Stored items
....................

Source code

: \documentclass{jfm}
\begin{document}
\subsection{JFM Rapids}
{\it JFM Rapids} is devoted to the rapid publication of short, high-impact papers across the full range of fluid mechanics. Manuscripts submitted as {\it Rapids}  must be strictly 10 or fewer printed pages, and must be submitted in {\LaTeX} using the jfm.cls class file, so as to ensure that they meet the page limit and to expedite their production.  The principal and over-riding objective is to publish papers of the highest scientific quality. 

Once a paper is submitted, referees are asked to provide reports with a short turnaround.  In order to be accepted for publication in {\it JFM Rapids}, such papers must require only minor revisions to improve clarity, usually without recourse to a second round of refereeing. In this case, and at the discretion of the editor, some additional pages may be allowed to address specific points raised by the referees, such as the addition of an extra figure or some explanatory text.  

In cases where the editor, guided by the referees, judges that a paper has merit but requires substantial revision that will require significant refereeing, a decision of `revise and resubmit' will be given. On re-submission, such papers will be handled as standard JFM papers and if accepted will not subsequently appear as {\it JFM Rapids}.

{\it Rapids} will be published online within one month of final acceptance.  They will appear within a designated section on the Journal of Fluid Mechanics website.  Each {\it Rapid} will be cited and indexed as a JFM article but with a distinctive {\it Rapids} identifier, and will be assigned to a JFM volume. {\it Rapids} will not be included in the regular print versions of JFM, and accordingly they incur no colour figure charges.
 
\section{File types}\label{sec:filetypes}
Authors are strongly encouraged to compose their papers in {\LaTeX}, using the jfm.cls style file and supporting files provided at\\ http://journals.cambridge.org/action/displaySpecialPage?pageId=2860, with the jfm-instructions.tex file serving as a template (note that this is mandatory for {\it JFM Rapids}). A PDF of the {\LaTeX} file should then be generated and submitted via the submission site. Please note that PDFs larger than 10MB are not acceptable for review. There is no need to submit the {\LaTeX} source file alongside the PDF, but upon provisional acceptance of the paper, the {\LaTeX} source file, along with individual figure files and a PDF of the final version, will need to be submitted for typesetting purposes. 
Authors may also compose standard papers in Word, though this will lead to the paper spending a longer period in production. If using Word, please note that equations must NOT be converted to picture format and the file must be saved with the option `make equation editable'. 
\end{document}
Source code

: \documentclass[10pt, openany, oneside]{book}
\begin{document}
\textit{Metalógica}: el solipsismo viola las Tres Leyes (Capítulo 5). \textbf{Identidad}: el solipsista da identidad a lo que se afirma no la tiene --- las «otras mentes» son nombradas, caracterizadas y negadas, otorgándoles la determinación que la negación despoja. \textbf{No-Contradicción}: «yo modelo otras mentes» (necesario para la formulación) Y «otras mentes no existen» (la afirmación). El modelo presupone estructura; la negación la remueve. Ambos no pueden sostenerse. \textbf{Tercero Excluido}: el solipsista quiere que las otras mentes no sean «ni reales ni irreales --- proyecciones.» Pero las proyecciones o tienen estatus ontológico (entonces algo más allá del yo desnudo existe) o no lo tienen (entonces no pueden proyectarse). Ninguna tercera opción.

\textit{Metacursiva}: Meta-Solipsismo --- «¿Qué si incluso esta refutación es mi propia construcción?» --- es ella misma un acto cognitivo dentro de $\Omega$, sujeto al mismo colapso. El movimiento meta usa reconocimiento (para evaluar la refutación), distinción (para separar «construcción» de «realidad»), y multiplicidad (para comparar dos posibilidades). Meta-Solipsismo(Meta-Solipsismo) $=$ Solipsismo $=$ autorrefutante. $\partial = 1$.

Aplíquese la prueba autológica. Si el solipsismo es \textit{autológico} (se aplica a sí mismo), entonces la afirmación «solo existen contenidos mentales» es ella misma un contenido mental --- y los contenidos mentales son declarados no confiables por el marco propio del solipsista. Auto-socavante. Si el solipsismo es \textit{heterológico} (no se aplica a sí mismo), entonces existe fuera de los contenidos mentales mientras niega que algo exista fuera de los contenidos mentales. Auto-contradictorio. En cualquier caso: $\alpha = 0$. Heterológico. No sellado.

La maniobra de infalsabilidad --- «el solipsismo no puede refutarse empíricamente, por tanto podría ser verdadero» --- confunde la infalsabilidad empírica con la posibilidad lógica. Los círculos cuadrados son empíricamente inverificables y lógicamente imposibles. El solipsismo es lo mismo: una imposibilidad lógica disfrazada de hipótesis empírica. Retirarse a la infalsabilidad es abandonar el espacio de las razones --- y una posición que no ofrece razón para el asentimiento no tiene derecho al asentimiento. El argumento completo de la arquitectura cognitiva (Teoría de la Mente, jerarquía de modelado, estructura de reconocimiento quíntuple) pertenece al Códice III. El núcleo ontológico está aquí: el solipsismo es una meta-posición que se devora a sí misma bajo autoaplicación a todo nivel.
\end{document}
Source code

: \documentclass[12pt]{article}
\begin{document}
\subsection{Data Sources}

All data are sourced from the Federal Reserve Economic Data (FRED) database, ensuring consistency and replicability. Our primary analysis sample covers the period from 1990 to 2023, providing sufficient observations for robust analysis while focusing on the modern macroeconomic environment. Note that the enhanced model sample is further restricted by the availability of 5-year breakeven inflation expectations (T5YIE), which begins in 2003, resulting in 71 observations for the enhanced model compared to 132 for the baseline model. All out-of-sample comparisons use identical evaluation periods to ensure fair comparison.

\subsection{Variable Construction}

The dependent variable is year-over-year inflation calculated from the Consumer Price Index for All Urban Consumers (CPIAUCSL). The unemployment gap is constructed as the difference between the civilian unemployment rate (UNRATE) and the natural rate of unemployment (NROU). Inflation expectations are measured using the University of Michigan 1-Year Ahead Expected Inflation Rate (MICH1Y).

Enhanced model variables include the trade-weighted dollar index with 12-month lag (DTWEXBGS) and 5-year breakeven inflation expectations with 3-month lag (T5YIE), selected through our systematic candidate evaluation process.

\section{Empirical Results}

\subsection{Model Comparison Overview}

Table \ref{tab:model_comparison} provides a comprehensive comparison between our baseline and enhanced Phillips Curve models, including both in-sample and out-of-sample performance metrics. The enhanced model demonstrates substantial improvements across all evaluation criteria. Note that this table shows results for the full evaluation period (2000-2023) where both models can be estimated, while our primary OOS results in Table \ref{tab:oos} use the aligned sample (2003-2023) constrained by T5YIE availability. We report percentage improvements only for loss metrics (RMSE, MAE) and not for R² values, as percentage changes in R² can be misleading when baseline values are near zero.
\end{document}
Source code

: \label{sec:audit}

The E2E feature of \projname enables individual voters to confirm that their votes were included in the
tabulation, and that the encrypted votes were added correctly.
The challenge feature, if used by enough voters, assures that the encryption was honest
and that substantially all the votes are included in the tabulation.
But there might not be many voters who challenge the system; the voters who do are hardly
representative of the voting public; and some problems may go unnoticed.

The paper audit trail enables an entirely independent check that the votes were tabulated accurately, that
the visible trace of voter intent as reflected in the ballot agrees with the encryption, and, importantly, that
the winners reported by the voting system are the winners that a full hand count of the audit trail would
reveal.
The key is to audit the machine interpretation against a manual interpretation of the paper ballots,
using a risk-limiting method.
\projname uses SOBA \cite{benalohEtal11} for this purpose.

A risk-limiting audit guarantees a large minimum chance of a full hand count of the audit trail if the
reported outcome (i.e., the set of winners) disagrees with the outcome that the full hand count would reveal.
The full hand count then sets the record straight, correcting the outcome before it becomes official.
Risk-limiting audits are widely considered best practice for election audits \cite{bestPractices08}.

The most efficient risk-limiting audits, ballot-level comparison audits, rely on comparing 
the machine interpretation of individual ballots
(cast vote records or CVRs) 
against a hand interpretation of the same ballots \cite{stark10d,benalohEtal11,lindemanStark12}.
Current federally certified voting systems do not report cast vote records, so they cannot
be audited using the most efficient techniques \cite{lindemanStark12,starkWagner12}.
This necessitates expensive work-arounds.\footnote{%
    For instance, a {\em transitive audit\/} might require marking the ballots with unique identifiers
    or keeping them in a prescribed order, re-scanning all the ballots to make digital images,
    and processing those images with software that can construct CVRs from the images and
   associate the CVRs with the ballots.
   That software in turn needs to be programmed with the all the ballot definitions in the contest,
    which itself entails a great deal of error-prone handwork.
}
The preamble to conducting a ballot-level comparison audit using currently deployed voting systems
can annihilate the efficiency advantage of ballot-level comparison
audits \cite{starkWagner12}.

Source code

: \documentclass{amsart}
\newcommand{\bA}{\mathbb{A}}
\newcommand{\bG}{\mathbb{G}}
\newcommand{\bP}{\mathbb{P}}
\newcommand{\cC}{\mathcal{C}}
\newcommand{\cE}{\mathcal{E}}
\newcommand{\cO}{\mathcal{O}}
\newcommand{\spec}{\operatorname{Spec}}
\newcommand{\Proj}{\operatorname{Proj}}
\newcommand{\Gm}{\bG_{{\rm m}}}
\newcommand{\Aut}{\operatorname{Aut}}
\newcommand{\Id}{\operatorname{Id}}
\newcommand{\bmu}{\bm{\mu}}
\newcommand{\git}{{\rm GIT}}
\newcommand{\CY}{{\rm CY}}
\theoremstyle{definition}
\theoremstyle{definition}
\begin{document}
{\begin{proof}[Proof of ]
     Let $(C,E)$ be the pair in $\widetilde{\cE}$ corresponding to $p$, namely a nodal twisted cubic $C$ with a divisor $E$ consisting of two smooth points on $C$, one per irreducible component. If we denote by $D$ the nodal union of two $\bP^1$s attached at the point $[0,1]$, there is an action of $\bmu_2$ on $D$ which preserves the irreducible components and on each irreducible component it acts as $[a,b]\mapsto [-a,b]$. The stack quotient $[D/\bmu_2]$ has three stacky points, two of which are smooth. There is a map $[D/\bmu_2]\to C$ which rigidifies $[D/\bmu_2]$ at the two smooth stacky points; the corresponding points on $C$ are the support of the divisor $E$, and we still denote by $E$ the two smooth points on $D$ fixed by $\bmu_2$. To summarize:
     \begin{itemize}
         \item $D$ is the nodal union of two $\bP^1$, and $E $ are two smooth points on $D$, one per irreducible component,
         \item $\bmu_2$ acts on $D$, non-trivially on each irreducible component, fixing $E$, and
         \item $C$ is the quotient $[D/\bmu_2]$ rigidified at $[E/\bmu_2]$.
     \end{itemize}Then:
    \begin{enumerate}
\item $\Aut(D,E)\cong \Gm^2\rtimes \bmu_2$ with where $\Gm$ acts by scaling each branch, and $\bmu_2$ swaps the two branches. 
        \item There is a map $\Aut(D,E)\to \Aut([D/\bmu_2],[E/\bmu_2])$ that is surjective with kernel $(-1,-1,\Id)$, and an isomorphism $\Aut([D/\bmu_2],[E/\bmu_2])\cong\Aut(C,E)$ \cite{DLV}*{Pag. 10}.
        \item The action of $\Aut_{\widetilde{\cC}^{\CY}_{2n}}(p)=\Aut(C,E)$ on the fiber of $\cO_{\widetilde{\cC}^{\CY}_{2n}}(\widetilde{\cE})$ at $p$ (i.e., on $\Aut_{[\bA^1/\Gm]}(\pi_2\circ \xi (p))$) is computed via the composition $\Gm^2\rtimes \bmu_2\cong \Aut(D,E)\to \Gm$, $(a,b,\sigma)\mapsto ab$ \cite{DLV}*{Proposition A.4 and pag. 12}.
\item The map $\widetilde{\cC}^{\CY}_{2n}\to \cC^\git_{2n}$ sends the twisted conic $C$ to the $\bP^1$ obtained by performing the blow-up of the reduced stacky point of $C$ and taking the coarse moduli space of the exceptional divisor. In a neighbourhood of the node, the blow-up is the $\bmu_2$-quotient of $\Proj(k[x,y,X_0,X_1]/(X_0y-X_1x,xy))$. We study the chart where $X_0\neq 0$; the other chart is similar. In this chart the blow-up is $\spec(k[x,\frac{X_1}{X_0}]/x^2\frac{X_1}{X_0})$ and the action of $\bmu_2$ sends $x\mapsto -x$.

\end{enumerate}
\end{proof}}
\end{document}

....................

◆ What the task asks
Could you reproduce, exactly, every line above from the line with "autorrefutante. $\partial = 1$." to the line with "Aplíquese la prueba", and no other line? Both ends count.

◆ Finished exercise
\textit{Metacursiva}: Meta-Solipsismo --- «¿Qué si incluso esta refutación es mi propia construcción?» --- es ella misma un acto cognitivo dentro de $\Omega$, sujeto al mismo colapso. El movimiento meta usa reconocimiento (para evaluar la refutación), distinción (para separar «construcción» de «realidad»), y multiplicidad (para comparar dos posibilidades). Meta-Solipsismo(Meta-Solipsismo) $=$ Solipsismo $=$ autorrefutante. $\partial = 1$.

Aplíquese la prueba autológica. Si el solipsismo es \textit{autológico} (se aplica a sí mismo), entonces la afirmación «solo existen contenidos mentales» es ella misma un contenido mental --- y los contenidos mentales son declarados no confiables por el marco propio del solipsista. Auto-socavante. Si el solipsismo es \textit{heterológico} (no se aplica a sí mismo), entonces existe fuera de los contenidos mentales mientras niega que algo exista fuera de los contenidos mentales. Auto-contradictorio. En cualquier caso: $\alpha = 0$. Heterológico. No sellado.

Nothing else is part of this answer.